API_Security_Kenji 5/5/2026 USER

Just saw the report from Kaspersky researchers Igor Kuznetsov, Georgy Kucherin, and Leonid regarding a concerning supply chain attack targeting DAEMON Tools.

It appears the official installers distributed from the vendor's legitimate website have been tampered with to serve a malicious payload. The most dangerous aspect here is that these binaries are signed with valid digital certificates belonging to the DAEMON Tools developers. This effectively bypasses standard trust validations that rely solely on certificate checking.

Technical Breakdown

  • Vector: Supply chain compromise (build infrastructure or distribution server).
  • Affected: Official DAEMON Tools installers.
  • Signed: Yes (Valid developer certificates).

If you have DAEMON Tools in your environment, I recommend verifying file hashes immediately against known-good values. While we wait for specific IOCs (hashes) to drop, you can run a quick check on the signing certificate validity chain or recent install dates using this PowerShell snippet to flag recent installs:

Get-ChildItem "C:\Program Files\DAEMON Tools" -Recurse -Filter *.exe | 
Get-ItemProperty | 
Where-Object { $_.LastWriteTime -gt (Get-Date).AddDays(-7) } | 
Select-Object FullName, LastWriteTime, VersionInfo

This is a stark reminder that "Signed by Trusted Publisher" doesn't always mean "Safe" if the signing infrastructure is owned.

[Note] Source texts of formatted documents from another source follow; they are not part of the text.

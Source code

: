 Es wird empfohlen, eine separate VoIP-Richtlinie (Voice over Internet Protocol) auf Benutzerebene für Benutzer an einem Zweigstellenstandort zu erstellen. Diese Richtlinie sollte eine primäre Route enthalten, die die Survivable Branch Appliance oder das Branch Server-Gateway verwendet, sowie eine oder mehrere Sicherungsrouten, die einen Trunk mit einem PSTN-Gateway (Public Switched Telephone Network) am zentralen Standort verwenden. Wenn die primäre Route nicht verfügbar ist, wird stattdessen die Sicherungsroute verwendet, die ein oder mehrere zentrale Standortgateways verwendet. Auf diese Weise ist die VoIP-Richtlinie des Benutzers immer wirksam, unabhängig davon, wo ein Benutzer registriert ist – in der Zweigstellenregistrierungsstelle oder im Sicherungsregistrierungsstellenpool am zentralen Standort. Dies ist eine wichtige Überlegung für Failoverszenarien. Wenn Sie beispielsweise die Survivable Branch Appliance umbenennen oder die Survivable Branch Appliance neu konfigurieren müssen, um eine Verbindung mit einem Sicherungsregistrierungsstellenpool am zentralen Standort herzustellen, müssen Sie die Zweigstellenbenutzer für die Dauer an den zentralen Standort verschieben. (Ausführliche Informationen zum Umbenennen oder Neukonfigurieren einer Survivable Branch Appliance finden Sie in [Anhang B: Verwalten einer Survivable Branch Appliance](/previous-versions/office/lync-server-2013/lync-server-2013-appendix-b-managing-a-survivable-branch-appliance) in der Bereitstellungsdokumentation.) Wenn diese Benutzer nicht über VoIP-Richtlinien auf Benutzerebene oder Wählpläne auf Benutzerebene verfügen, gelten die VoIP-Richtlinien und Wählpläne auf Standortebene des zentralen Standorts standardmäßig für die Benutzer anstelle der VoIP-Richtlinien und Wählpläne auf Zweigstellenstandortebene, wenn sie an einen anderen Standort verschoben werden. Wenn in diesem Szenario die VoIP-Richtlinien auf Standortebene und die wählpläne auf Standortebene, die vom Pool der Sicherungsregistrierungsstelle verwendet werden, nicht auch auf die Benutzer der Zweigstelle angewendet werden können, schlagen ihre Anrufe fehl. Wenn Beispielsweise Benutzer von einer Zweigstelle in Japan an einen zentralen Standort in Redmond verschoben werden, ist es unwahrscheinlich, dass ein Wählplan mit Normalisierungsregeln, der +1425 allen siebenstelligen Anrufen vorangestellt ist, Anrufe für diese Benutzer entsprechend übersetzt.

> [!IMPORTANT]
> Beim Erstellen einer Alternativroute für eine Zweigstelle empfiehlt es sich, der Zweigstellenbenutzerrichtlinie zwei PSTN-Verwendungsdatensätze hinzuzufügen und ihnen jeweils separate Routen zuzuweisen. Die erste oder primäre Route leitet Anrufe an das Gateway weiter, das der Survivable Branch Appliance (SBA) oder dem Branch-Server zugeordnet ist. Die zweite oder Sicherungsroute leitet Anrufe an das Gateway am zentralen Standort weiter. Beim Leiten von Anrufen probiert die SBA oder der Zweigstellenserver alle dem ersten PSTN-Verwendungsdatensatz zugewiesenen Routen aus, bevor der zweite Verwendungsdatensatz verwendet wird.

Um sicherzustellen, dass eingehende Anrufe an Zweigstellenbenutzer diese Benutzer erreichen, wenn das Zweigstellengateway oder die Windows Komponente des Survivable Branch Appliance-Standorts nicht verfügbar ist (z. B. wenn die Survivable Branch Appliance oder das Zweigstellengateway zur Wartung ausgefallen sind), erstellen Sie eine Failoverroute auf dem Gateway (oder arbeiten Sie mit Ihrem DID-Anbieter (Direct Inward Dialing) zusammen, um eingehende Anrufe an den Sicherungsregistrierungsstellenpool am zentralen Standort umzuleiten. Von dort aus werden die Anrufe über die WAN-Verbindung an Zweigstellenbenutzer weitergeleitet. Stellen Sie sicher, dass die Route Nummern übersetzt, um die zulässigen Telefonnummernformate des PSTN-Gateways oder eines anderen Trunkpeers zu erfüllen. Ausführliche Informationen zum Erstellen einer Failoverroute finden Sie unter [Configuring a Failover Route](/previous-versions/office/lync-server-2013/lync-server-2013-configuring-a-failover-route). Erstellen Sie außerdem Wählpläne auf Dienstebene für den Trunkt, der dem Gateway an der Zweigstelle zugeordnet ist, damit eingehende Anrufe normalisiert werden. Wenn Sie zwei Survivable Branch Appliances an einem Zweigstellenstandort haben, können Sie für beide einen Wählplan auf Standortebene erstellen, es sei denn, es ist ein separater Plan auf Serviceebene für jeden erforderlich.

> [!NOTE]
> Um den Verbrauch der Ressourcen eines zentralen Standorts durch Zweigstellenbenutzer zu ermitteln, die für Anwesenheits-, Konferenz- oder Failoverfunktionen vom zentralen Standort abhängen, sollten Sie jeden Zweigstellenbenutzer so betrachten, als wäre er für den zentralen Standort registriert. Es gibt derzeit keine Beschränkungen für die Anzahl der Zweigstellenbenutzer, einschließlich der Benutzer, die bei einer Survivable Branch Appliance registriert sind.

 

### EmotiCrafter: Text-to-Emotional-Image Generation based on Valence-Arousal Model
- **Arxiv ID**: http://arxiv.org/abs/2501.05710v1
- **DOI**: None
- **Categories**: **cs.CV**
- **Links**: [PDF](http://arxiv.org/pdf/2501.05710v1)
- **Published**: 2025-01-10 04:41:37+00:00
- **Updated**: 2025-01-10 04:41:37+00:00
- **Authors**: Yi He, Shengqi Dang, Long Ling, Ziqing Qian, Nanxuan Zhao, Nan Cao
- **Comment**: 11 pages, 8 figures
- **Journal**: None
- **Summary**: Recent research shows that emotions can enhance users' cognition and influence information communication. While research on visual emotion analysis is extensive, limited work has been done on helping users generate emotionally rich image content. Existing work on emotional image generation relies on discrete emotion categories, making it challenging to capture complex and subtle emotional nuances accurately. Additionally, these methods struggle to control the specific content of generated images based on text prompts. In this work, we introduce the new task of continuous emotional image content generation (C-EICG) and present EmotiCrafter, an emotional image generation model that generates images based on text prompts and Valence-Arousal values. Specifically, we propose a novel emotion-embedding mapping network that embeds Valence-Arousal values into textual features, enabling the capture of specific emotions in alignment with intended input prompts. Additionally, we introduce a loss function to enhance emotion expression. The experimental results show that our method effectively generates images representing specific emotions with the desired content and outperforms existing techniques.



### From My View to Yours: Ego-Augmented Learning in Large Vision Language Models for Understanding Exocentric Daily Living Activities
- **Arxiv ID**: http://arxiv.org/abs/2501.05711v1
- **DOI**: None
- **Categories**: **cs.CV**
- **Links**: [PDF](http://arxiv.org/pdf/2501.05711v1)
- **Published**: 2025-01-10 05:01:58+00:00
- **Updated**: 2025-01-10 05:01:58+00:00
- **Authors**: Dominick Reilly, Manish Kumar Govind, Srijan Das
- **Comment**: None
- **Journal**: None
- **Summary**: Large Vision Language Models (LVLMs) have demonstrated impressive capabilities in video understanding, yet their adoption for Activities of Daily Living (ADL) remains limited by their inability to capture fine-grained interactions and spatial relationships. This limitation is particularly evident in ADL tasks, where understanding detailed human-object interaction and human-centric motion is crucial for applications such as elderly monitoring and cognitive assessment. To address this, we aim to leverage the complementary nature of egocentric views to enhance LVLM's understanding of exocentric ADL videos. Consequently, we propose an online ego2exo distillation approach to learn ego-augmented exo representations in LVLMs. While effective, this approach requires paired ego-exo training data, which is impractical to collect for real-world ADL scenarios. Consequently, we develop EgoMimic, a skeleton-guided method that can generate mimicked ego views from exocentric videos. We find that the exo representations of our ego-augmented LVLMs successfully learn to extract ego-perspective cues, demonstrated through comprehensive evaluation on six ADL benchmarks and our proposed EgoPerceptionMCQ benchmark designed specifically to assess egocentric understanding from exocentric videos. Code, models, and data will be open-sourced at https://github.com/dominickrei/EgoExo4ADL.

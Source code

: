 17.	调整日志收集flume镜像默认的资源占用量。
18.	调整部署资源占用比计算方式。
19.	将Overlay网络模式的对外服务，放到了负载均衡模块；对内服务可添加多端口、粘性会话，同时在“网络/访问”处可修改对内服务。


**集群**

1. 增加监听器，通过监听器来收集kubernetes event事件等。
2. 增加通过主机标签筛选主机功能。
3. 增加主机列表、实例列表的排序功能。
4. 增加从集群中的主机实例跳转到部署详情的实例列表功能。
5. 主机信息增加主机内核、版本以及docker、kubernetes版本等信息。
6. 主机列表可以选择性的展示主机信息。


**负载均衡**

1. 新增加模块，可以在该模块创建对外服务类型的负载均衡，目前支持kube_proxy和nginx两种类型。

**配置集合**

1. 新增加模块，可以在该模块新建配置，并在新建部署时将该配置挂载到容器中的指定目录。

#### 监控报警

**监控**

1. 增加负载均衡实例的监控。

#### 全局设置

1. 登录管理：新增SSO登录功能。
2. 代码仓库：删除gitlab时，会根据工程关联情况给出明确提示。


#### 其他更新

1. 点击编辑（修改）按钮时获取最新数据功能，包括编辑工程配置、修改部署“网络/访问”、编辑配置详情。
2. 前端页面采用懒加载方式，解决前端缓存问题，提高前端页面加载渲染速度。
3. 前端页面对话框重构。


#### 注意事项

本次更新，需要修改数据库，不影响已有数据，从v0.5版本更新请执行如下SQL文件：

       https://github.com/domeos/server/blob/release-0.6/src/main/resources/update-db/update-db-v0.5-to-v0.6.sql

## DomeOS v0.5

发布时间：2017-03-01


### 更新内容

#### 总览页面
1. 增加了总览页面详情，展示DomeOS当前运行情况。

Question: For those managing endpoints with AppLocker or similar SRPs, are you enforcing path-based rules or hash-based rules for utilities like this? Path-based won't stop a replaced binary, and hash-based is a management nightmare for frequent updates. How are you handling this trust gap?

VP
VPN_Expert_Nico5/5/2026

We moved away from DAEMON Tools years ago precisely because of the adware/bloatware issues that plagued the free versions, shifting to built-in Windows mounting or open-source alternatives like WinCDEmu. This attack justifies that paranoia. For those who can't deprecate it immediately, I'd suggest blocking execution via AppLocker using a publisher rule that specifically enforces the specific thumbprint of the previous trusted certificate, assuming the attackers generated a new cert or the old one was revoked/compromised.

HO
HoneyPot_Hacker_Zara5/5/2026

From a SOC perspective, we're hunting for this by looking for the parent-child process chains. The malicious loader usually spawns a shell or a LOLBin (Living Off The Land binary). Keep an eye out for daemon.exe spawning powershell.exe or cmd.exe with network connections.

Here is a basic KQL query for Sentinel users to hunt unusual child processes:

DeviceProcessEvents
| where InitiatingProcessFileName =~ "daemon.exe"
| where FileName in~ ("powershell.exe", "cmd.exe", "mshta.exe")
| project Timestamp, DeviceName, InitiatingProcessCommandLine, FileName, CommandLine
LO
LogAnalyst_Pete5/5/2026

Does anyone have the specific hash ranges or version numbers affected yet? Kaspersky's post mentions the installers are malicious, but I need to know if it's the Pro version or Lite version. I have a few dev teams that rely heavily on this for mounting legacy ISOs. I'm tempted to pull it from the software repository entirely until the vendor posts a clean build, but I need confirmation on scope.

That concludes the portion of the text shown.